Pregnenolone steal is frequently responsible for the hormonal fluctuations experienced by many women. Including during PMS, perimenopause, and other imbalances in female hormones.
While it may seem commonplace due to its widespread impact on women, it’s essential to recognize that this isn’t a normal state. Instead, it serves as a symptom of chronic stress, leading to what is known as pregnenolone steal.
Understanding this hormone pathway might seem complex. In this blog, I’ll explain the pregnenolone steal, why it matters and point out signs to watch for.
What is pregnenolone?
Pregnenolone, a hormone created by the adrenal gland, is naturally produced in the body. Derived from cholesterol, it serves as the foundation for synthesising various hormones. Including:
Often labelled as a “precursor” or “pro-hormone,” pregnenolone acts as an essential biochemical material in the hormonal production process.

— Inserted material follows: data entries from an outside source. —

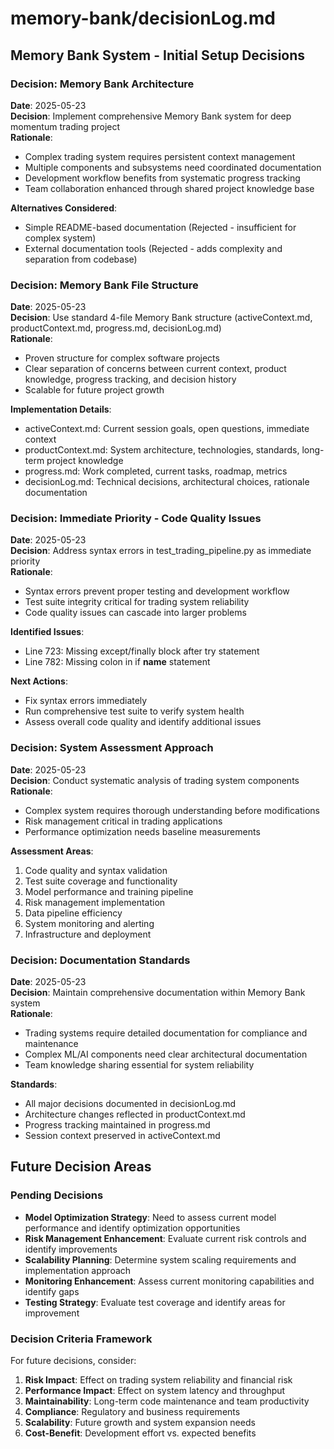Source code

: # memory-bank/decisionLog.md

## Memory Bank System - Initial Setup Decisions

### Decision: Memory Bank Architecture
**Date**: 2025-05-23  
**Decision**: Implement comprehensive Memory Bank system for deep momentum trading project  
**Rationale**: 
- Complex trading system requires persistent context management
- Multiple components and subsystems need coordinated documentation
- Development workflow benefits from systematic progress tracking
- Team collaboration enhanced through shared project knowledge base

**Alternatives Considered**:
- Simple README-based documentation (Rejected - insufficient for complex system)
- External documentation tools (Rejected - adds complexity and separation from codebase)

### Decision: Memory Bank File Structure
**Date**: 2025-05-23  
**Decision**: Use standard 4-file Memory Bank structure (activeContext.md, productContext.md, progress.md, decisionLog.md)  
**Rationale**:
- Proven structure for complex software projects
- Clear separation of concerns between current context, product knowledge, progress tracking, and decision history
- Scalable for future project growth

**Implementation Details**:
- activeContext.md: Current session goals, open questions, immediate context
- productContext.md: System architecture, technologies, standards, long-term project knowledge
- progress.md: Work completed, current tasks, roadmap, metrics
- decisionLog.md: Technical decisions, architectural choices, rationale documentation

### Decision: Immediate Priority - Code Quality Issues
**Date**: 2025-05-23  
**Decision**: Address syntax errors in test_trading_pipeline.py as immediate priority  
**Rationale**:
- Syntax errors prevent proper testing and development workflow
- Test suite integrity critical for trading system reliability
- Code quality issues can cascade into larger problems

**Identified Issues**:
- Line 723: Missing except/finally block after try statement
- Line 782: Missing colon in if __name__ statement

**Next Actions**:
- Fix syntax errors immediately
- Run comprehensive test suite to verify system health
- Assess overall code quality and identify additional issues

### Decision: System Assessment Approach
**Date**: 2025-05-23  
**Decision**: Conduct systematic analysis of trading system components  
**Rationale**:
- Complex system requires thorough understanding before modifications
- Risk management critical in trading applications
- Performance optimization needs baseline measurements

**Assessment Areas**:
1. Code quality and syntax validation
2. Test suite coverage and functionality
3. Model performance and training pipeline
4. Risk management implementation
5. Data pipeline efficiency
6. System monitoring and alerting
7. Infrastructure and deployment

### Decision: Documentation Standards
**Date**: 2025-05-23  
**Decision**: Maintain comprehensive documentation within Memory Bank system  
**Rationale**:
- Trading systems require detailed documentation for compliance and maintenance
- Complex ML/AI components need clear architectural documentation
- Team knowledge sharing essential for system reliability

**Standards**:
- All major decisions documented in decisionLog.md
- Architecture changes reflected in productContext.md
- Progress tracking maintained in progress.md
- Session context preserved in activeContext.md

## Future Decision Areas

### Pending Decisions
- **Model Optimization Strategy**: Need to assess current model performance and identify optimization opportunities
- **Risk Management Enhancement**: Evaluate current risk controls and identify improvements
- **Scalability Planning**: Determine system scaling requirements and implementation approach
- **Monitoring Enhancement**: Assess current monitoring capabilities and identify gaps
- **Testing Strategy**: Evaluate test coverage and identify areas for improvement

### Decision Criteria Framework
For future decisions, consider:
1. **Risk Impact**: Effect on trading system reliability and financial risk
2. **Performance Impact**: Effect on system latency and throughput
3. **Maintainability**: Long-term code maintenance and team productivity
4. **Compliance**: Regulatory and business requirements
5. **Scalability**: Future growth and system expansion needs
6. **Cost-Benefit**: Development effort vs. expected benefits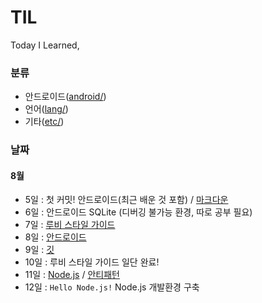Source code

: # TIL

Today I Learned,

### 분류

* 안드로이드([android/](https://github.com/reverince/TIL/tree/master/android))
* 언어([lang/](https://github.com/reverince/TIL/tree/master/lang))
* 기타([etc/](https://github.com/reverince/TIL/tree/master/etc))

### 날짜

#### 8월

* 5일 : 첫 커밋! 안드로이드(최근 배운 것 포함) / [마크다운](https://github.com/reverince/TIL/blob/master/lang/markdown.md)
* 6일 : 안드로이드 SQLite (디버깅 불가능 환경, 따로 공부 필요)
* 7일 : [루비 스타일 가이드](https://github.com/reverince/TIL/blob/master/lang/ruby_style_guide.md)
* 8일 : [안드로이드](https://github.com/reverince/TIL/blob/master/android/android.md)
* 9일 : [깃](https://github.com/reverince/TIL/blob/master/lang/git.md)
* 10일 : 루비 스타일 가이드 일단 완료!
* 11일 : [Node.js](https://github.com/reverince/TIL/blob/master/nodejs/nodejs.md) / [안티패턴](https://github.com/reverince/TIL/blob/master/etc/anti-pattern.md)
* 12일 : `Hello Node.js!` Node.js 개발환경 구축
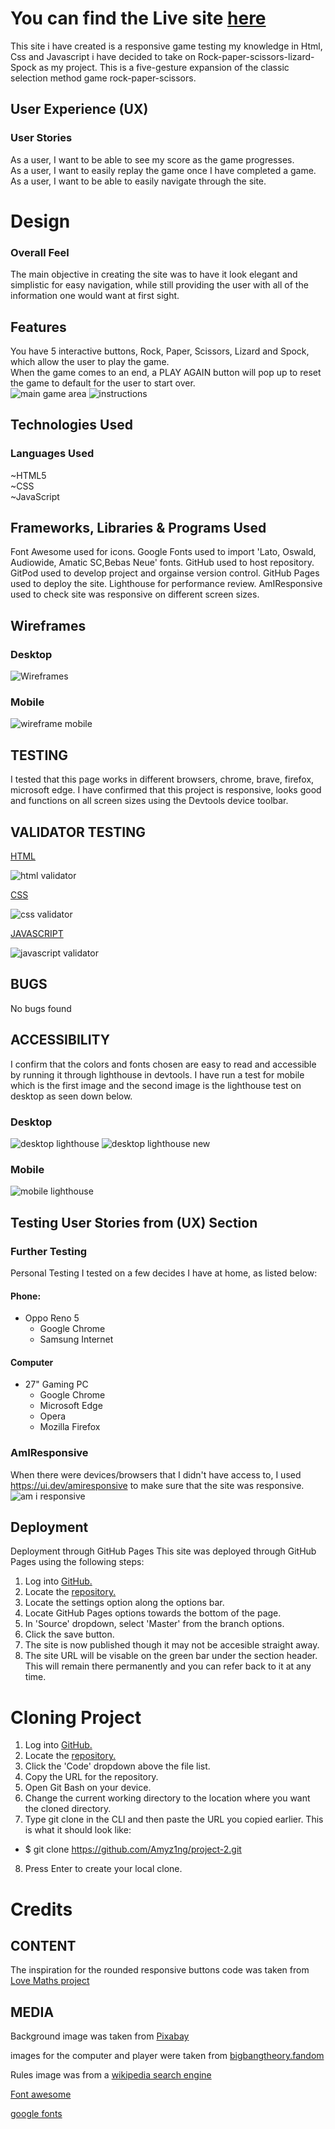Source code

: # You can find the Live site [here](https://amyz1ng.github.io/project-2/)

This site i have created is a responsive game testing my knowledge in Html, Css and Javascript i have decided to take on Rock-paper-scissors-lizard-Spock as my project. This is a five-gesture expansion of the classic selection method game rock-paper-scissors.


## User Experience (UX)
### User Stories
As a user, I want to be able to see my score as the game progresses.  
As a user, I want to easily replay the game once I have completed a game.  
As a user, I want to be able to easily navigate through the site.  

# Design

### Overall Feel
The main objective in creating the site was to have it look elegant and simplistic for easy navigation, while still providing the user with all of the information one would want at first sight.

## Features
You have 5 interactive buttons, Rock, Paper, Scissors, Lizard and Spock, which allow the user to play the game.  
When the game comes to an end, a PLAY AGAIN button will pop up to reset the game to default for the user to start over.  
![main game area](https://github.com/Amyz1ng/project-2/assets/124196828/d3bb83be-e796-4daa-86ee-9739eede51da)
![instructions](https://github.com/Amyz1ng/project-2/assets/124196828/8a52f90a-d7e7-4e42-b27d-2739d1302711)

## Technologies Used

### Languages Used
~HTML5  
~CSS  
~JavaScript  

## Frameworks, Libraries & Programs Used

Font Awesome used for icons.
Google Fonts used to import 'Lato, Oswald, Audiowide, Amatic SC,Bebas Neue' fonts.
GitHub used to host repository.
GitPod used to develop project and orgainse version control.
GitHub Pages used to deploy the site.
Lighthouse for performance review.
AmIResponsive used to check site was responsive on different screen sizes.

## Wireframes

### Desktop
![Wireframes](https://github.com/Amyz1ng/project-2/assets/124196828/e5f335fc-aa0f-4e91-b715-71e9dd97b93c)
### Mobile

![wireframe mobile](https://github.com/Amyz1ng/project-2/assets/124196828/61545b4c-2c58-4897-a42b-bbaf9d43e3d2)

## TESTING
I tested that this page works in different browsers, chrome, brave, firefox, microsoft edge. I have confirmed that this project is responsive, looks good and functions on all screen sizes using the Devtools device toolbar.

## VALIDATOR TESTING

[HTML](https://en.wikipedia.org/wiki/HTML5)  

![html validator](https://github.com/Amyz1ng/project-2/assets/124196828/6b3de22e-7b06-450d-ab26-f5b888686196)

[CSS](https://en.wikipedia.org/wiki/CSS)  

![css validator](https://github.com/Amyz1ng/project-2/assets/124196828/c9f01fcb-677e-47fd-8729-c2cfd516982e)

[JAVASCRIPT](https://en.wikipedia.org/wiki/JavaScript)  

![javascript validator](https://github.com/Amyz1ng/project-2/assets/124196828/be5ec40b-4c46-4132-b5fa-9fd7fe6e5294)  

## BUGS
No bugs found

## ACCESSIBILITY  
I confirm that the colors and fonts chosen are easy to read and accessible by running it through lighthouse in devtools.
I have run a test for mobile which is the first image and the second image is the lighthouse test on desktop as seen down below.

### Desktop
![desktop lighthouse](https://github.com/Amyz1ng/project-2/assets/124196828/cd416b40-ebb8-4b9a-b282-4afd96862061)
![desktop lighthouse new](https://github.com/Amyz1ng/project-2/assets/124196828/3cd1893b-bc50-4a55-a3d5-ed56f0817d04)

### Mobile

![mobile lighthouse](https://github.com/Amyz1ng/project-2/assets/124196828/5b2bfa00-d5dc-4234-8bc3-e9c0e6f2dae8)

## Testing User Stories from (UX) Section

### Further Testing

Personal Testing
I tested on a few decides I have at home, as listed below:

#### Phone:
- Oppo Reno 5
  - Google Chrome
  - Samsung Internet

#### Computer
- 27" Gaming PC
  - Google Chrome
  - Microsoft Edge
  - Opera
  - Mozilla Firefox

### AmIResponsive
When there were devices/browsers that I didn't have access to, I used https://ui.dev/amiresponsive to make sure that the site was responsive.
![am i responsive](https://github.com/Amyz1ng/project-2/assets/124196828/48bbe916-1621-4110-8614-ad7d1e98790f)

## Deployment
Deployment through GitHub Pages
This site was deployed through GitHub Pages using the following steps:

1. Log into [GitHub.](http://github.com/)
2. Locate the [repository.](https://github.com/Amyz1ng/project-2)
3. Locate the settings option along the options bar.
4. Locate GitHub Pages options towards the bottom of the page.
5. In 'Source' dropdown, select 'Master' from the branch options.
6. Click the save button.
7. The site is now published though it may not be accesible straight away.
8. The site URL will be visable on the green bar under the section header. This will remain there permanently and you can refer back to it at any time.

# Cloning Project
1. Log into [GitHub.](http://github.com/)
2. Locate the [repository.](https://github.com/Amyz1ng/project-2)
3. Click the 'Code' dropdown above the file list.
4. Copy the URL for the repository.
5. Open Git Bash on your device.
6. Change the current working directory to the location where you want the cloned directory.
7. Type git clone in the CLI and then paste the URL you copied earlier. This is what it should look like:
- $ git clone https://github.com/Amyz1ng/project-2.git
8. Press Enter to create your local clone.

# Credits
## CONTENT

The inspiration for the rounded responsive buttons code  was taken from [Love Maths project](https://github.com/Amyz1ng/love-maths)

## MEDIA

Background image was taken from [Pixabay](https://pixabay.com/videos/particles-plexus-network-glowing-27669/)

images for the computer and player were taken from [bigbangtheory.fandom](https://bigbangtheory.fandom.com/wiki/Rock,_Paper,_Scissors,_Lizard,_Spock?file=RPSLS.png)

Rules image was from a [wikipedia search engine](https://en.wikipedia.org/wiki/File:Rock_paper_scissors_lizard_spock.png)

[Font awesome](https://fontawesome.com/)

[google fonts](https://fonts.google.com/)
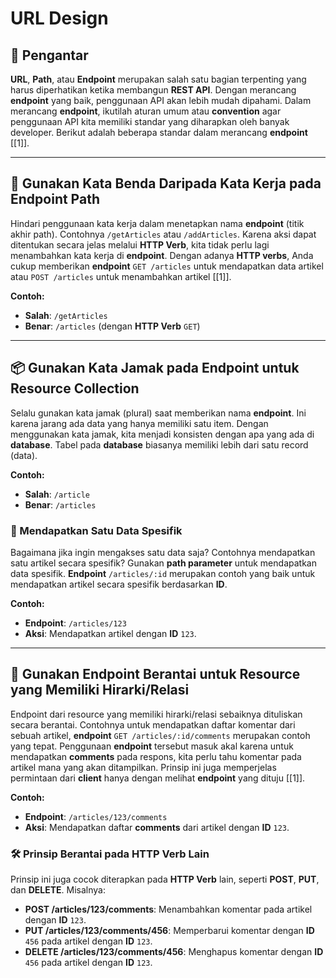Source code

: # URL Design

## 📌 Pengantar

**URL**, **Path**, atau **Endpoint** merupakan salah satu bagian terpenting yang harus diperhatikan ketika membangun **REST API**. Dengan merancang **endpoint** yang baik, penggunaan API akan lebih mudah dipahami. Dalam merancang **endpoint**, ikutilah aturan umum atau **convention** agar penggunaan API kita memiliki standar yang diharapkan oleh banyak developer. Berikut adalah beberapa standar dalam merancang **endpoint** [[1]].

---

## 📘 Gunakan Kata Benda Daripada Kata Kerja pada Endpoint Path

Hindari penggunaan kata kerja dalam menetapkan nama **endpoint** (titik akhir path). Contohnya `/getArticles` atau `/addArticles`. Karena aksi dapat ditentukan secara jelas melalui **HTTP Verb**, kita tidak perlu lagi menambahkan kata kerja di **endpoint**. Dengan adanya **HTTP verbs**, Anda cukup memberikan **endpoint** `GET /articles` untuk mendapatkan data artikel atau `POST /articles` untuk menambahkan artikel [[1]].

**Contoh:**
- **Salah**: `/getArticles`
- **Benar**: `/articles` (dengan **HTTP Verb** `GET`)

---

## 📦 Gunakan Kata Jamak pada Endpoint untuk Resource Collection

Selalu gunakan kata jamak (plural) saat memberikan nama **endpoint**. Ini karena jarang ada data yang hanya memiliki satu item. Dengan menggunakan kata jamak, kita menjadi konsisten dengan apa yang ada di **database**. Tabel pada **database** biasanya memiliki lebih dari satu record (data).

**Contoh:**
- **Salah**: `/article`
- **Benar**: `/articles`

### 📝 Mendapatkan Satu Data Spesifik
Bagaimana jika ingin mengakses satu data saja? Contohnya mendapatkan satu artikel secara spesifik? Gunakan **path parameter** untuk mendapatkan data spesifik. **Endpoint** `/articles/:id` merupakan contoh yang baik untuk mendapatkan artikel secara spesifik berdasarkan **ID**.

**Contoh:**
- **Endpoint**: `/articles/123`
- **Aksi**: Mendapatkan artikel dengan **ID** `123`.

---

## 📁 Gunakan Endpoint Berantai untuk Resource yang Memiliki Hirarki/Relasi

Endpoint dari resource yang memiliki hirarki/relasi sebaiknya dituliskan secara berantai. Contohnya untuk mendapatkan daftar komentar dari sebuah artikel, **endpoint** `GET /articles/:id/comments` merupakan contoh yang tepat. Penggunaan **endpoint** tersebut masuk akal karena untuk mendapatkan **comments** pada respons, kita perlu tahu komentar pada artikel mana yang akan ditampilkan. Prinsip ini juga memperjelas permintaan dari **client** hanya dengan melihat **endpoint** yang dituju [[1]].

**Contoh:**
- **Endpoint**: `/articles/123/comments`
- **Aksi**: Mendapatkan daftar **comments** dari artikel dengan **ID** `123`.

### 🛠️ Prinsip Berantai pada HTTP Verb Lain
Prinsip ini juga cocok diterapkan pada **HTTP Verb** lain, seperti **POST**, **PUT**, dan **DELETE**. Misalnya:
- **POST /articles/123/comments**: Menambahkan komentar pada artikel dengan **ID** `123`.
- **PUT /articles/123/comments/456**: Memperbarui komentar dengan **ID** `456` pada artikel dengan **ID** `123`.
- **DELETE /articles/123/comments/456**: Menghapus komentar dengan **ID** `456` pada artikel dengan **ID** `123`.

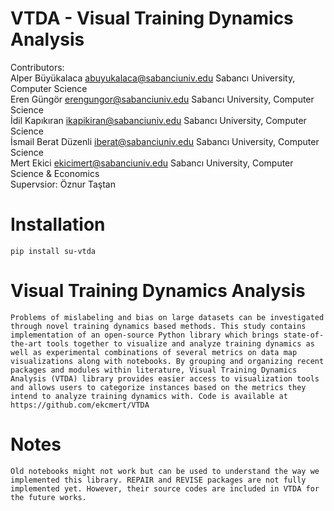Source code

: # VTDA - Visual Training Dynamics Analysis
Contributors:\
Alper Büyükalaca 					  abuyukalaca@sabanciuniv.edu Sabancı University, Computer Science\
Eren Güngör						      erengungor@sabanciuniv.edu  Sabancı University, Computer Science\
İdil Kapıkıran						  ikapikiran@sabanciuniv.edu Sabancı University, Computer Science\
İsmail Berat Düzenli			  iberat@sabanciuniv.edu Sabancı University, Computer Science\
Mert Ekici 							    ekicimert@sabanciuniv.edu Sabancı University, Computer Science & Economics\
Supervsior:                 Öznur Taştan


# Installation
`pip install su-vtda`

# Visual Training Dynamics Analysis
`Problems of mislabeling and bias on large datasets can be investigated through novel training dynamics based methods. This study contains implementation of an open-source Python library which brings state-of-the-art tools together to visualize and analyze training dynamics as well as experimental combinations of several metrics on data map visualizations along with notebooks. By grouping and organizing recent packages and modules within literature, Visual Training Dynamics Analysis (VTDA) library provides easier access to visualization tools and allows users to categorize instances based on the metrics they intend to analyze training dynamics with. Code is available at https://github.com/ekcmert/VTDA`

# Notes
`Old notebooks might not work but can be used to understand the way we implemented this library. REPAIR and REVISE packages are not fully implemented yet. However, their source codes are included in VTDA for the future works.`
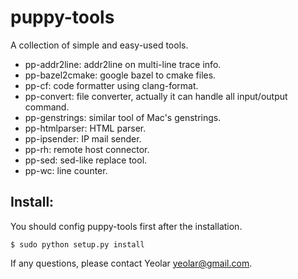 puppy-tools
===========

A collection of simple and easy-used tools.

- pp-addr2line: addr2line on multi-line trace info.
- pp-bazel2cmake: google bazel to cmake files.
- pp-cf: code formatter using clang-format.
- pp-convert: file converter, actually it can handle all input/output command.
- pp-genstrings: similar tool of Mac's genstrings.
- pp-htmlparser: HTML parser.
- pp-ipsender: IP mail sender.
- pp-rh: remote host connector.
- pp-sed: sed-like replace tool.
- pp-wc: line counter.

Install:
--------

You should config puppy-tools first after the installation.

    $ sudo python setup.py install

If any questions, please contact Yeolar <yeolar@gmail.com>.
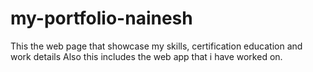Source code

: # my-portfolio-nainesh
This the web page that showcase my skills, certification education and work details
Also this includes the web app that i have worked on.
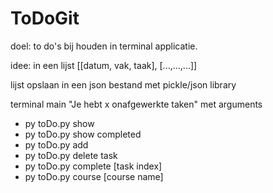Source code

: # ToDoGit
doel: to do's bij houden in terminal applicatie.

idee: in een lijst [[datum, vak, taak], [...,...,...]]

lijst opslaan in een json bestand met pickle/json library

terminal
main "Je hebt x onafgewerkte taken"
met arguments

- py toDo.py show
- py toDo.py show completed
- py toDo.py add
- py toDo.py delete task
- py toDo.py complete [task index]
- py toDo.py course [course name]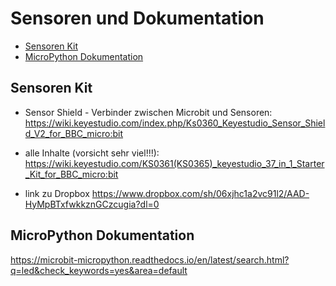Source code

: # Sensoren und Dokumentation <!-- omit from toc --> 

- [Sensoren Kit](#sensoren-kit)
- [MicroPython Dokumentation](#micropython-dokumentation)

## Sensoren Kit
- Sensor Shield - Verbinder zwischen Microbit und Sensoren: https://wiki.keyestudio.com/index.php/Ks0360_Keyestudio_Sensor_Shield_V2_for_BBC_micro:bit


- alle Inhalte (vorsicht sehr viel!!!): 
https://wiki.keyestudio.com/KS0361(KS0365)_keyestudio_37_in_1_Starter_Kit_for_BBC_micro:bit

- link zu Dropbox
https://www.dropbox.com/sh/06xjhc1a2vc91l2/AAD-HyMpBTxfwkkznGCzcugia?dl=0

## MicroPython Dokumentation

https://microbit-micropython.readthedocs.io/en/latest/search.html?q=led&check_keywords=yes&area=default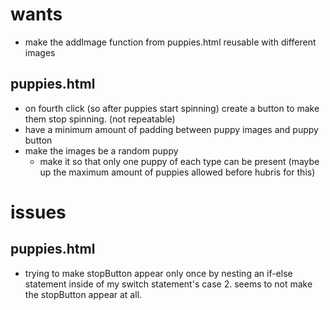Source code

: # wants
- make the addImage function from puppies.html reusable with different images
## puppies.html
- on fourth click (so after puppies start spinning) create a button to make them stop spinning. (not repeatable)
- have a minimum amount of padding between puppy images and puppy button
- make the images be a random puppy 
    - make it so that only one puppy of each type can be present (maybe up the maximum amount of puppies allowed before hubris for this)

# issues

## puppies.html
- trying to make stopButton appear only once by nesting an if-else statement inside of my switch statement's case 2. seems to not make the stopButton appear at all.
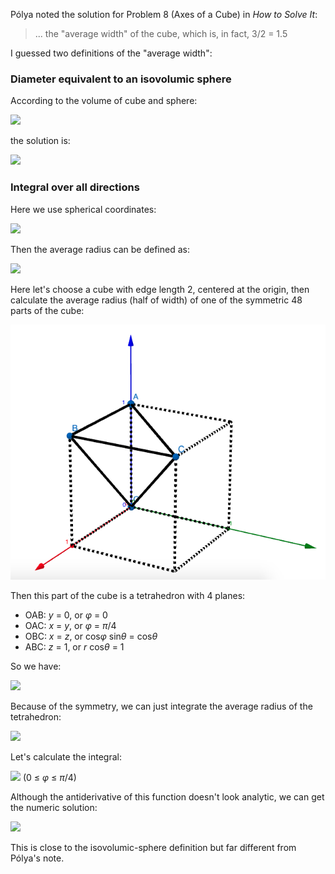 Pólya noted the solution for Problem 8 (Axes of a Cube) in *How to Solve It*:

> ... the "average width" of the cube, which is, in fact, 3/2 = 1.5

I guessed two definitions of the "average width":

### Diameter equivalent to an isovolumic sphere

According to the volume of cube and sphere:

<img src="https://latex.codecogs.com/gif.latex?a^3=V=\frac{4\pi%20r^3}{3}">

the solution is:

<img src="https://latex.codecogs.com/gif.latex?2r=\sqrt[3]{\frac{6}{\pi}}a\approx1.2407a">

### Integral over all directions

Here we use spherical coordinates:

<img src="https://latex.codecogs.com/gif.latex?\begin{cases}x=r\cos\phi\sin\theta\\y=r\sin\phi\sin\theta\\z=r\cos\theta\end{cases}">

Then the average radius can be defined as:

<img src="https://latex.codecogs.com/gif.latex?r_\text{avg}=\frac{1}{4\pi}\int_\Omega%20rd\Omega=\frac{1}{4\pi}\int_\phi\int_\theta%20r\sin\theta%20d\theta%20d\phi">

Here let's choose a cube with edge length 2, centered at the origin, then calculate the average radius (half of width) of one of the symmetric 48 parts of the cube:

<img src="cube.png">

Then this part of the cube is a tetrahedron with 4 planes:

- OAB: *y* = 0, or *φ* = 0
- OAC: *x* = *y*, or *φ* = *π*/4
- OBC: *x* = *z*, or cos*φ* sin*θ* = cos*θ*
- ABC: *z* = 1, or *r* cos*θ* = 1

So we have:

<img src="https://latex.codecogs.com/gif.latex?\begin{cases}\phi_\text{OAB}=0\\\phi_\text{OAC}=\pi/4\\\theta_\text{OA}=0\\\theta_\text{OBC}=\text{arccot}\cos\phi\\r_\text{ABC}=1/\cos\theta\end{cases}">

Because of the symmetry, we can just integrate the average radius of the tetrahedron:

<img src="https://latex.codecogs.com/gif.latex?r_\text{avg}=\frac{48}{\4\pi}\int_{\phi_\text{OAB}}^{\phi_\text{OAC}}\int_{\theta_\text{OA}}^{\theta_\text{OBC}}r_\text{ABC}\sin\theta%20d\theta%20d\phi=\frac{12}\pi\int_0^{\pi/4}\int_0^{\text{arccot}\cos\phi}\frac{\sin\theta}{\cos\theta}d\theta%20d\phi">

Let's calculate the integral:

<img src="https://latex.codecogs.com/gif.latex?\int_0^{\text{arccot}\cos\phi}\frac{\sin\theta}{\cos\theta}d\theta=-\ln\cos\theta\bigg\rvert_0^{\text{arccot}\cos\phi}=\ln\sqrt{\cos^2\phi+1}-\ln\cos\phi"> (0 ≤ *φ* ≤ *π*/4)

Although the antiderivative of this function doesn't look analytic, we can get the numeric solution:

<img src="https://latex.codecogs.com/gif.latex?r_\text{avg}=\frac{12}\pi\int_0^{\pi/4}(\ln\sqrt{\cos^2\phi+1}-\ln\cos\phi)d\phi\approx1.2214">

This is close to the isovolumic-sphere definition but far different from Pólya's note.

What is the pregnenolone steal:
While pregnenolone is instrumental in generating various hormones, it doesn’t directly control the quantity of each hormone produced. Instead, it navigates two pathways, resembling a fork in the road, where cars (representing hormones) travel down distinct routes.
Each path has exits (symbolizing different hormones) that cars can take to reach their final destination. Pregnenolone guides the cars down the paths but doesn’t influence the specific hormone exit they choose. In simpler terms, it’s indifferent to which hormones are created.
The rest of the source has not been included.